[What is required] The response should contain only those lines of the entries below that include the string "main".

[Entries taken from a collection]
*** Begin section ***

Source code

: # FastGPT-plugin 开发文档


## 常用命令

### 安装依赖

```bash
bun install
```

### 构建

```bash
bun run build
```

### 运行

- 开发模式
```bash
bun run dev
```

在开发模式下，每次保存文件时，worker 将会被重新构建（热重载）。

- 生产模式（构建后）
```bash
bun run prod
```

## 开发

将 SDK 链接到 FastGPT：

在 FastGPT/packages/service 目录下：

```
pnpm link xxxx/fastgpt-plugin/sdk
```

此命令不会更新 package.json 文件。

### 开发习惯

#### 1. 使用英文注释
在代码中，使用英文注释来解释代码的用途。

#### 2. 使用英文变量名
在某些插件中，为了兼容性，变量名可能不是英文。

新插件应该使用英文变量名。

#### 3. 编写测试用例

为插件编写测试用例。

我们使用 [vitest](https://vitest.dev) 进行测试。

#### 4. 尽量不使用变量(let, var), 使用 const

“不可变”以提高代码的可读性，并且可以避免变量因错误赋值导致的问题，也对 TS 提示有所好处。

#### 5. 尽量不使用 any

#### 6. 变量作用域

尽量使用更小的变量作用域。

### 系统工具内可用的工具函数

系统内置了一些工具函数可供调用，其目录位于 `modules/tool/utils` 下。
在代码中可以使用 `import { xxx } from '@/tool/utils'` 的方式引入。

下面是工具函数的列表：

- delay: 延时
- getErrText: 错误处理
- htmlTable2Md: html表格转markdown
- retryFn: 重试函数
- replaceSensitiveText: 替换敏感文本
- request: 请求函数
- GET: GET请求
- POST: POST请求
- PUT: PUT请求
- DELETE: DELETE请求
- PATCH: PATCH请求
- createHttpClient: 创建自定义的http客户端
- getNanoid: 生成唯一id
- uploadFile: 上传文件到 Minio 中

*** End section ***
*** Begin section ***

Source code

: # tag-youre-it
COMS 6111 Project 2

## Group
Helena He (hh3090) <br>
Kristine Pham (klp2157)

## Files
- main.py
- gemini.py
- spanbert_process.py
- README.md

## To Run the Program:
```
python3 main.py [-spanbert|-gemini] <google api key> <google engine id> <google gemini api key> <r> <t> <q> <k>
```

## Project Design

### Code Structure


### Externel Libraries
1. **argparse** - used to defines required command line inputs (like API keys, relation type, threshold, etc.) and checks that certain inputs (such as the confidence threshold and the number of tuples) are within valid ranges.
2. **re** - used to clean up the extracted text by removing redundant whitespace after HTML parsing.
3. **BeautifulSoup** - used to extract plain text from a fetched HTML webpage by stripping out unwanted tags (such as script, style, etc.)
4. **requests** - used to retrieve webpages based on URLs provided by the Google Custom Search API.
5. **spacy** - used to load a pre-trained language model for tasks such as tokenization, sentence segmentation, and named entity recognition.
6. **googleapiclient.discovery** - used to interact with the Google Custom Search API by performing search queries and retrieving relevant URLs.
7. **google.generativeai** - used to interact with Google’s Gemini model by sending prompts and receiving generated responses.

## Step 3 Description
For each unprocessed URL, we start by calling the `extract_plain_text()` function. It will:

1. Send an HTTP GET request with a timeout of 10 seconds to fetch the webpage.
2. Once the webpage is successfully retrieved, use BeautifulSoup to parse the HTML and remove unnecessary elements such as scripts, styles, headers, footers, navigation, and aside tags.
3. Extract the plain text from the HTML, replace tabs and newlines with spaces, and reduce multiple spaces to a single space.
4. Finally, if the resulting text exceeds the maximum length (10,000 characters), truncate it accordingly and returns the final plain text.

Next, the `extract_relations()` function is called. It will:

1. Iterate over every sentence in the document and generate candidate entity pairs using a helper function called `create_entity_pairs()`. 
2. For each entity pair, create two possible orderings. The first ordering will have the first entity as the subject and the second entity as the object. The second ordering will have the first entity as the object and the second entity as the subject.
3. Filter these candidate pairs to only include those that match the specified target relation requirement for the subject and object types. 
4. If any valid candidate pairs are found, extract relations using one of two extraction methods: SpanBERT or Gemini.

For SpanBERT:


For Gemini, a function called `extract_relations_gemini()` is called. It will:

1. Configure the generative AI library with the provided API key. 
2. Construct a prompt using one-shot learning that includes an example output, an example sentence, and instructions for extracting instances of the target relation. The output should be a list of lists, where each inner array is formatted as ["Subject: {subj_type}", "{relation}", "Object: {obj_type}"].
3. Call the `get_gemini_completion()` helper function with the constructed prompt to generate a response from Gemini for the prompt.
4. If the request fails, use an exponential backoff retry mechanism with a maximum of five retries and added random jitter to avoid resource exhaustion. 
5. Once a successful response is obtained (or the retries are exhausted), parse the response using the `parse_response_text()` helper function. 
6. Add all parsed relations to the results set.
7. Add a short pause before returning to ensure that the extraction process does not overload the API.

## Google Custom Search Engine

*** End section ***
*** Begin section ***

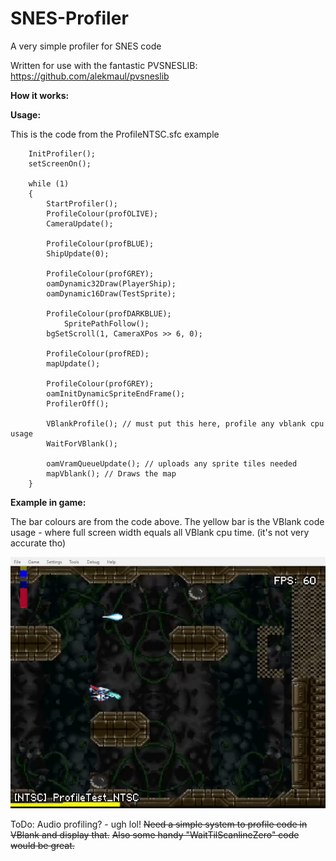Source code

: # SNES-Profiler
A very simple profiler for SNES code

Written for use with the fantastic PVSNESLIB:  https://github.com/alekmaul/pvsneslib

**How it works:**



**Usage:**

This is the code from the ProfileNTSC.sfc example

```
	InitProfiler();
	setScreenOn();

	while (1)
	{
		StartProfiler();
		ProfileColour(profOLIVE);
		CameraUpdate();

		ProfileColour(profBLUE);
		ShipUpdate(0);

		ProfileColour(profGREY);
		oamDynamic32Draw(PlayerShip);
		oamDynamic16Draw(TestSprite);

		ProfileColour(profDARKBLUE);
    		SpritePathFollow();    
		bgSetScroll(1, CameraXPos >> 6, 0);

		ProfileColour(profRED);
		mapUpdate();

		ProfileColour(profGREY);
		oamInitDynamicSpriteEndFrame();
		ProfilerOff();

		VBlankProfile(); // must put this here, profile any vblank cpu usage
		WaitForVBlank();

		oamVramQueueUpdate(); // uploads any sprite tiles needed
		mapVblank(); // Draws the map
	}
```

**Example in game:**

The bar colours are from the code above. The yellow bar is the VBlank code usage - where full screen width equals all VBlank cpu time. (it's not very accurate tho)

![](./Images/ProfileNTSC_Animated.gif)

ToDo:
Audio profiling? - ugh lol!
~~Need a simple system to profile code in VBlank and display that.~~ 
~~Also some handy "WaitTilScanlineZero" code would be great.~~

*** End section ***

[Answer to this problem]
- main.py
python3 main.py [-spanbert|-gemini] <google api key> <google engine id> <google gemini api key> <r> <t> <q> <k>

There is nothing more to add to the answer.